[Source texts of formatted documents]

..........

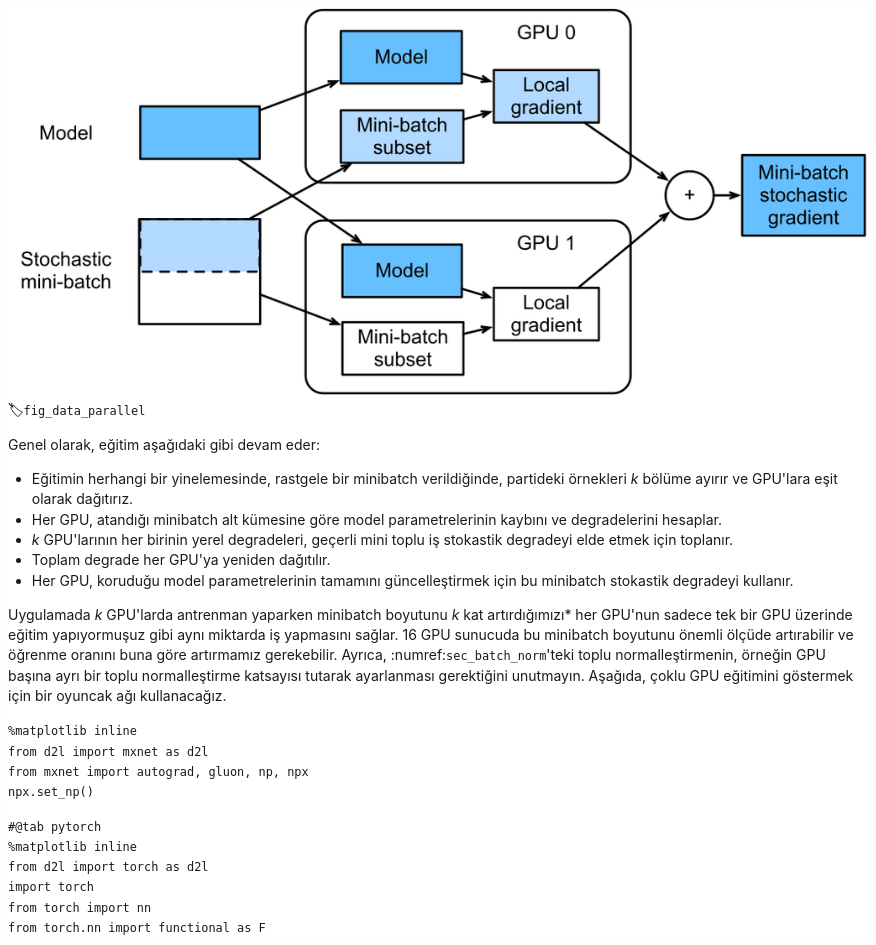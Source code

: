 ![Calculation of minibatch stochastic gradient descent using data parallelism on two GPUs.](../img/data-parallel.svg)
:label:`fig_data_parallel`

Genel olarak, eğitim aşağıdaki gibi devam eder: 

* Eğitimin herhangi bir yinelemesinde, rastgele bir minibatch verildiğinde, partideki örnekleri $k$ bölüme ayırır ve GPU'lara eşit olarak dağıtırız.
* Her GPU, atandığı minibatch alt kümesine göre model parametrelerinin kaybını ve degradelerini hesaplar.
* $k$ GPU'larının her birinin yerel degradeleri, geçerli mini toplu iş stokastik degradeyi elde etmek için toplanır.
* Toplam degrade her GPU'ya yeniden dağıtılır.
* Her GPU, koruduğu model parametrelerinin tamamını güncelleştirmek için bu minibatch stokastik degradeyi kullanır.

Uygulamada $k$ GPU'larda antrenman yaparken minibatch boyutunu $k$ kat artırdığımızı* her GPU'nun sadece tek bir GPU üzerinde eğitim yapıyormuşuz gibi aynı miktarda iş yapmasını sağlar. 16 GPU sunucuda bu minibatch boyutunu önemli ölçüde artırabilir ve öğrenme oranını buna göre artırmamız gerekebilir. Ayrıca, :numref:`sec_batch_norm`'teki toplu normalleştirmenin, örneğin GPU başına ayrı bir toplu normalleştirme katsayısı tutarak ayarlanması gerektiğini unutmayın. Aşağıda, çoklu GPU eğitimini göstermek için bir oyuncak ağı kullanacağız.

```{.python .input}
%matplotlib inline
from d2l import mxnet as d2l
from mxnet import autograd, gluon, np, npx
npx.set_np()
```

```{.python .input}
#@tab pytorch
%matplotlib inline
from d2l import torch as d2l
import torch
from torch import nn
from torch.nn import functional as F
```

..........

#### Your task:
Copy out, word for word, the part of the entries above that begins at the line with "eşit olarak dağıtırız." and ends at the line with "etmek için toplanır.", including both.

#### Problem solution:
* Eğitimin herhangi bir yinelemesinde, rastgele bir minibatch verildiğinde, partideki örnekleri $k$ bölüme ayırır ve GPU'lara eşit olarak dağıtırız.
* Her GPU, atandığı minibatch alt kümesine göre model parametrelerinin kaybını ve degradelerini hesaplar.
* $k$ GPU'larının her birinin yerel degradeleri, geçerli mini toplu iş stokastik degradeyi elde etmek için toplanır.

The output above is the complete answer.